The number of times I've seen Reddit's r/linux users react with confusion to ire when someone actually makes changes to the source code to suit his own personal needs is bizarrely large.
This may be a positive in the long run. Google continues to disproportionately piss off people who the power to do something about it, by making Chromium less appealing. Of course many will go back to Chrome, but hopefully a significant amount of people will work on technology outside Google, making the internet a better place.
If you're not using Chrome proper, you likely have a reason for using Chromium, and Google's sync is not, by default, end to end encrypted (the key is derived from your Google account pass phrase which Google regularly has access to).
We really should be decoupling the use of Google software from Google services.
The difference is somewhat meaningless. It will be gone very soon regardless of what fedora does. Cutting it off early means they can time it with a release so people get the release notes rather than it just stopping working without having updated.
Isn't Brave yet another adware? I thought they had identifying tokens and were editing urls to put their affiliates codes? Or did they stop doing those horrors?
There used to be a Python sync server used in the Chromium project that was used to test sync functionality. Someone discovered this and yanked out the relevant code to enable self hosting.
Pretty sure Chromium based edge does not sync to google
> The reasoning given for this change? Google does not want users to be able to "access their personal Chrome Sync data (such as bookmarks) ... with a non-Google, Chromium-based browser.
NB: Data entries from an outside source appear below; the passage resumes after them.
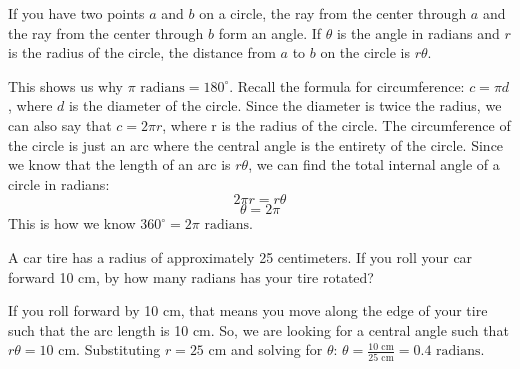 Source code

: \begin{mdframed}[style=important, frametitle={Length of an Arc}]

If you have two points $a$ and $b$ on a circle, the ray from the
center through $a$ and the ray from the center through $b$ form an
angle.  If $\theta$ is the angle in radians and $r$ is the radius of
the circle, the distance from $a$ to $b$ on the circle is $r \theta$.

\begin{center}
\end{center}


\end{mdframed}

This shows us why $\pi\text{ radians} = 180^\circ$. Recall the formula for 
circumference: $c = \pi d$, where $d$ is the diameter of the circle. Since the 
diameter is twice the radius, we can also say that $c = 2\pi r$, where r 
is the radius of the circle. The circumference of the circle is just an arc 
where the central angle is the entirety of the circle. Since we know that the 
length of an arc is $r \theta$, we can find the total internal angle of a 
circle in radians:
$$2 \pi r = r \theta$$
$$\theta = 2\pi$$
This is how we know $360^\circ = 2\pi\text{ radians}$. 

\begin{Exercise}[title = {Angle of Rotation}, label = radian1]
A car tire has a radius of approximately 25 centimeters. If you roll your car 
forward 10 cm, by how many radians has your tire rotated?
\end{Exercise}

\begin{Answer}[ref = radian1]
If you roll forward by 10 cm, that means you move along the edge of your tire 
such that the arc length is 10 cm. So, we are looking for a central angle such 
that $r \theta = 10 \text{ cm}$. Substituting $r = 25 \text{ cm}$ and solving 
for $\theta$: $\theta = \frac{10\text{ cm}}{25\text{ cm}} = 0.4\text{ radians}$. 
\end{Answer}

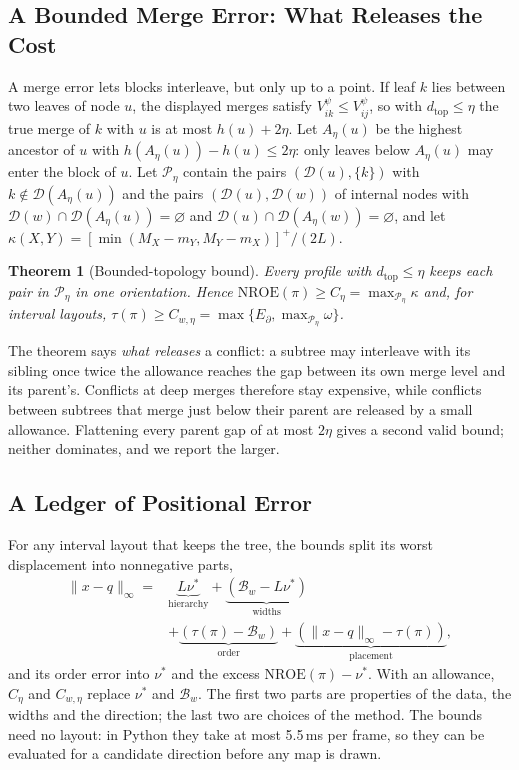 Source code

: \documentclass[review]{vgtc}
\newtheorem{theorem}{Theorem}
\newcommand{\dtop}{d_{\mathrm{top}}}
\newcommand{\nroe}{\mathrm{NROE}}
\begin{document}
\subsection{A Bounded Merge Error: What Releases the Cost}
A merge error lets blocks interleave, but only up to a point. If leaf $k$ lies between two leaves of node $u$, the displayed merges satisfy $V^\psi_{ik}\le V^\psi_{ij}$, so with $\dtop\le\eta$ the true merge of $k$ with $u$ is at most $h(u)+2\eta$. Let $A_\eta(u)$ be the highest ancestor of $u$ with $h(A_\eta(u))-h(u)\le2\eta$: only leaves below $A_\eta(u)$ may enter the block of $u$. Let $\mathcal{P}_\eta$ contain the pairs $(\mathcal{D}(u),\{k\})$ with $k\notin\mathcal{D}(A_\eta(u))$ and the pairs $(\mathcal{D}(u),\mathcal{D}(w))$ of internal nodes with $\mathcal{D}(w)\cap\mathcal{D}(A_\eta(u))=\varnothing$ and $\mathcal{D}(u)\cap\mathcal{D}(A_\eta(w))=\varnothing$, and let $\kappa(X,Y)=[\min(M_X-m_Y,M_Y-m_X)]^+/(2L)$.
\begin{theorem}[Bounded-topology bound]\label{thm:chain}
Every profile with $\dtop\le\eta$ keeps each pair in $\mathcal{P}_\eta$ in one orientation. Hence $\nroe(\pi)\ge C_\eta=\max_{\mathcal{P}_\eta}\kappa$ and, for interval layouts, $\tau(\pi)\ge C_{w,\eta}=\max\{E_\partial,\max_{\mathcal{P}_\eta}\omega\}$.
\end{theorem}
The theorem says \emph{what releases} a conflict: a subtree may interleave with its sibling once twice the allowance reaches the gap between its own merge level and its parent's. Conflicts at deep merges therefore stay expensive, while conflicts between subtrees that merge just below their parent are released by a small allowance. Flattening every parent gap of at most $2\eta$ gives a second valid bound; neither dominates, and we report the larger.

\subsection{A Ledger of Positional Error}
For any interval layout that keeps the tree, the bounds split its worst displacement into nonnegative parts,
\begin{equation}\label{eq:ledger}
\begin{split}
\|x-q\|_\infty={}&\underbrace{L\nu^*}_{\text{hierarchy}}+\underbrace{(\mathcal{B}_w-L\nu^*)}_{\text{widths}}\\
&+\underbrace{(\tau(\pi)-\mathcal{B}_w)}_{\text{order}}+\underbrace{(\|x-q\|_\infty-\tau(\pi))}_{\text{placement}},
\end{split}
\end{equation}
and its order error into $\nu^*$ and the excess $\nroe(\pi)-\nu^*$. With an allowance, $C_\eta$ and $C_{w,\eta}$ replace $\nu^*$ and $\mathcal{B}_w$. The first two parts are properties of the data, the widths and the direction; the last two are choices of the method. The bounds need no layout: in Python they take at most 5.5\,ms per frame, so they can be evaluated for a candidate direction before any map is drawn.
\end{document}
I actually use this for having one google profile running in two browsers on one computer (one with a proxy, one without).
Sucks quite a bit as this is the primary sync system for Chromium. You can run your own but that is not quite that nice.
Didn't Microsoft replace all Google APIs with its own alternatives? This change probably will have bigger impact for other browsers built on Chromium, like Brave, Opera, Vivaldi etc.
It has been like that in (my) Linux for a long time? This isn't new by any means.
Lemme check.
Current version:
Version 88.0.4324.50 (Developer Build) Ubuntu 18.04 (64-bit)
It looks like I installed this OS in July of this year, which means Chromium would have been installed in July of this year - the 5th to be exact.
When started, it gives a warning about not having certain APIs and lacking functionality because of this.
It has done that since at least July of this year. I'm sure it did so before that, but I can only show that I've had this installed since July of this year.
This isn't even remotely new. Whatever version it was that I installed back in July did the same thing, or should I say didn't do the same thing? It hasn't had sync enabled since day one.
I currently have Lubuntu 18.04 and Chromium is installed by way of .deb channels - not a snap.
Most interesting to me is that even though the Chrome team specifically provided API keys for open-source Chromium builds to use back in 2013, they are now claiming that "the Terms of Service don't allow this usage, and [the previous developer] didn't have authority to change the terms."